À noter, certaines de ces substances comme l’acide citrique, les extraits de romarin, ou l’acide ascorbique (vitamine C, nouvellement pointé ici) se trouvent également naturellement présents dans les aliments. Bien que ces additifs présentent des structures chimiques identiques à leurs formes « naturelles », leurs effets pourraient différer en fonction de facteurs tels que la matrice alimentaire, la dose, et les interactions avec d’autres composés alimentaires.

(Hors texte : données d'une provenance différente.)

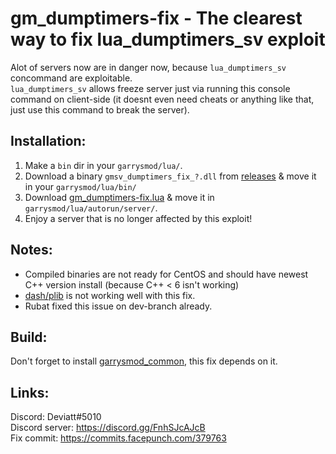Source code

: # gm_dumptimers-fix - The clearest way to fix lua_dumptimers_sv exploit
Alot of servers now are in danger now, because `lua_dumptimers_sv` concommand are exploitable.  
`lua_dumptimers_sv` allows freeze server just via running this console command on client-side (it doesnt even need cheats or anything like that, just use this command to break the server).  

## Installation:
1. Make a `bin` dir in your `garrysmod/lua/`.
2. Download a binary `gmsv_dumptimers_fix_?.dll` from [releases](https://github.com/Deviatt/gm_dumptimers-fix/releases) & move it in your `garrysmod/lua/bin/`
3. Download [gm_dumptimers-fix.lua](https://github.com/Deviatt/gm_dumptimers-fix/blob/main/garrysmod/lua/autorun/server/gm_dumptimers-fix.lua) & move it in `garrysmod/lua/autorun/server/`.
4. Enjoy a server that is no longer affected by this exploit!

## Notes:
- Compiled binaries are not ready for CentOS and should have newest C++ version install (because C++ < 6 isn't working)
- [dash/plib](https://github.com/SuperiorServers/dash) is not working well with this fix.
- Rubat fixed this issue on dev-branch already.

## Build:
Don't forget to install [garrysmod_common](https://github.com/danielga/garrysmod_common), this fix depends on it.

## Links:
Discord: Deviatt#5010  
Discord server: https://discord.gg/FnhSJcAJcB  
Fix commit: https://commits.facepunch.com/379763
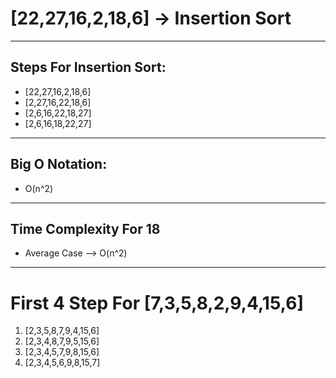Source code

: # [22,27,16,2,18,6] -> Insertion Sort

----
## Steps For Insertion Sort:

* [22,27,16,2,18,6]
* [2,27,16,22,18,6]
* [2,6,16,22,18,27]
* [2,6,16,18,22,27]
----


## Big O Notation:

* O(n^2)
----

## Time Complexity For 18

* Average Case --> O(n^2)

----

# First 4 Step For [7,3,5,8,2,9,4,15,6]

1) [2,3,5,8,7,9,4,15,6]
2) [2,3,4,8,7,9,5,15,6]
3) [2,3,4,5,7,9,8,15,6]
4) [2,3,4,5,6,9,8,15,7]
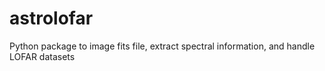 # astrolofar
Python package to image fits file, extract spectral information, and handle LOFAR datasets
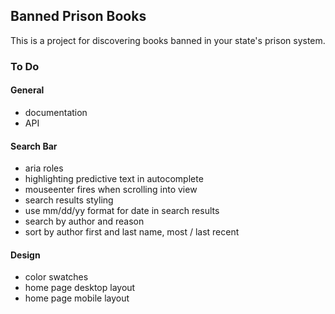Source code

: ## Banned Prison Books

This is a project for discovering books banned in your state's prison system.

### To Do

#### General

- documentation
- API

#### Search Bar

- aria roles
- highlighting predictive text in autocomplete
- mouseenter fires when scrolling into view
- search results styling
- use mm/dd/yy format for date in search results
- search by author and reason
- sort by author first and last name, most / last recent

#### Design

- color swatches
- home page desktop layout
- home page mobile layout
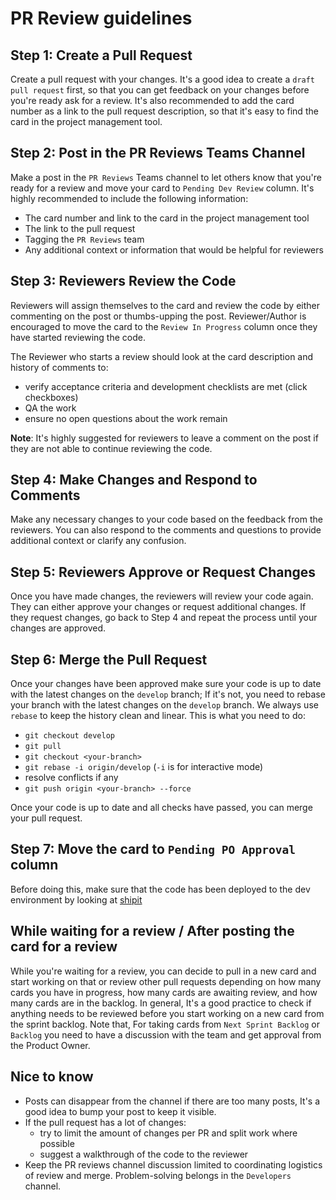 # PR Review guidelines

## Step 1: Create a Pull Request

Create a pull request with your changes. It's a good idea to create a `draft pull request` first, so that you can get feedback on your changes before you're ready ask for a review. It's also recommended to add the card number as a link to the pull request description, so that it's easy to find the card in the project management tool.

## Step 2: Post in the PR Reviews Teams Channel

Make a post in the `PR Reviews` Teams channel to let others know that you're ready for a review and move your card to `Pending Dev Review` column. It's highly recommended to include the following information:

- The card number and link to the card in the project management tool
- The link to the pull request
- Tagging the `PR Reviews` team
- Any additional context or information that would be helpful for reviewers

## Step 3: Reviewers Review the Code

Reviewers will assign themselves to the card and review the code by either commenting on the post or thumbs-upping the post. Reviewer/Author is encouraged to move the card to the `Review In Progress` column once they have started reviewing the code.

The Reviewer who starts a review should look at the card description and history of comments to:

- verify acceptance criteria and development checklists are met (click checkboxes)
- QA the work
- ensure no open questions about the work remain

**Note**: It's highly suggested for reviewers to leave a comment on the post if they are not able to continue reviewing the code.

## Step 4: Make Changes and Respond to Comments

Make any necessary changes to your code based on the feedback from the reviewers. You can also respond to the comments and questions to provide additional context or clarify any confusion.

## Step 5: Reviewers Approve or Request Changes

Once you have made changes, the reviewers will review your code again. They can either approve your changes or request additional changes. If they request changes, go back to Step 4 and repeat the process until your changes are approved.

## Step 6: Merge the Pull Request

Once your changes have been approved make sure your code is up to date with the latest changes on the `develop` branch; If it's not, you need to rebase your branch with the latest changes on the `develop` branch. We always use `rebase` to keep the history clean and linear. This is what you need to do:

- `git checkout develop`
- `git pull`
- `git checkout <your-branch>`
- `git rebase -i origin/develop` (`-i` is for interactive mode)
- resolve conflicts if any
- `git push origin <your-branch> --force`

Once your code is up to date and all checks have passed, you can merge your pull request.

## Step 7: Move the card to `Pending PO Approval` column

Before doing this, make sure that the code has been deployed to the dev environment by looking at [shipit](https://cas-shipit.apps.silver.devops.gov.bc.ca/bcgov/cas-cif/dev)

## **While waiting for a review / After posting the card for a review**

While you're waiting for a review, you can decide to pull in a new card and start working on that or review other pull requests depending on how many cards you have in progress, how many cards are awaiting review, and how many cards are in the backlog.
In general, It's a good practice to check if anything needs to be reviewed before you start working on a new card from the sprint backlog.
Note that, For taking cards from `Next Sprint Backlog` or `Backlog` you need to have a discussion with the team and get approval from the Product Owner.

## **Nice to know**

- Posts can disappear from the channel if there are too many posts, It's a good idea to bump your post to keep it visible.
- If the pull request has a lot of changes:
  - try to limit the amount of changes per PR and split work where possible
  - suggest a walkthrough of the code to the reviewer
- Keep the PR reviews channel discussion limited to coordinating logistics of review and merge. Problem-solving belongs in the `Developers` channel.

Des données à considérer pour réévaluer la sécurité d’emploi
Par ailleurs, les analyses menées par les chercheurs suggèrent l’existence de différents types de relations dose–réponse selon les conservateurs considérés, incluant des relations linéaires, des relations avec effet de plateau et des relations en U inversé, qui pourraient refléter des réponses biologiques variées (saturation de récepteurs ? déclenchement de systèmes de détoxification au-delà d’une certaine dose ? … ) qui restent à étayer. Car à ce stade, les relations décrites sont de nature observationnelle et devront être éprouvées dans d’autres études (l’étude NutriNet-Santé étant la première étude épidémiologique ayant disposé de données de consommation assez précises pour estimer l’exposition aux conservateurs alimentaires et ses liens avec la survenue de maladies).
Quoi qu’il en soit, les chercheurs estiment que ces données, qui s’ajoutent à celles de leurs précédentes publications sur les conservateurs mais aussi d’autres types d’additifs (ex. colorants, voir notre article à ce sujet) devront être prises en compte pour la réévaluation de la sécurité d’emploi de ces substances. Dans l’attente, et en accord avec les recommandations actuelles de santé publique, les chercheurs invitent à privilégier les produits frais, peu transformés.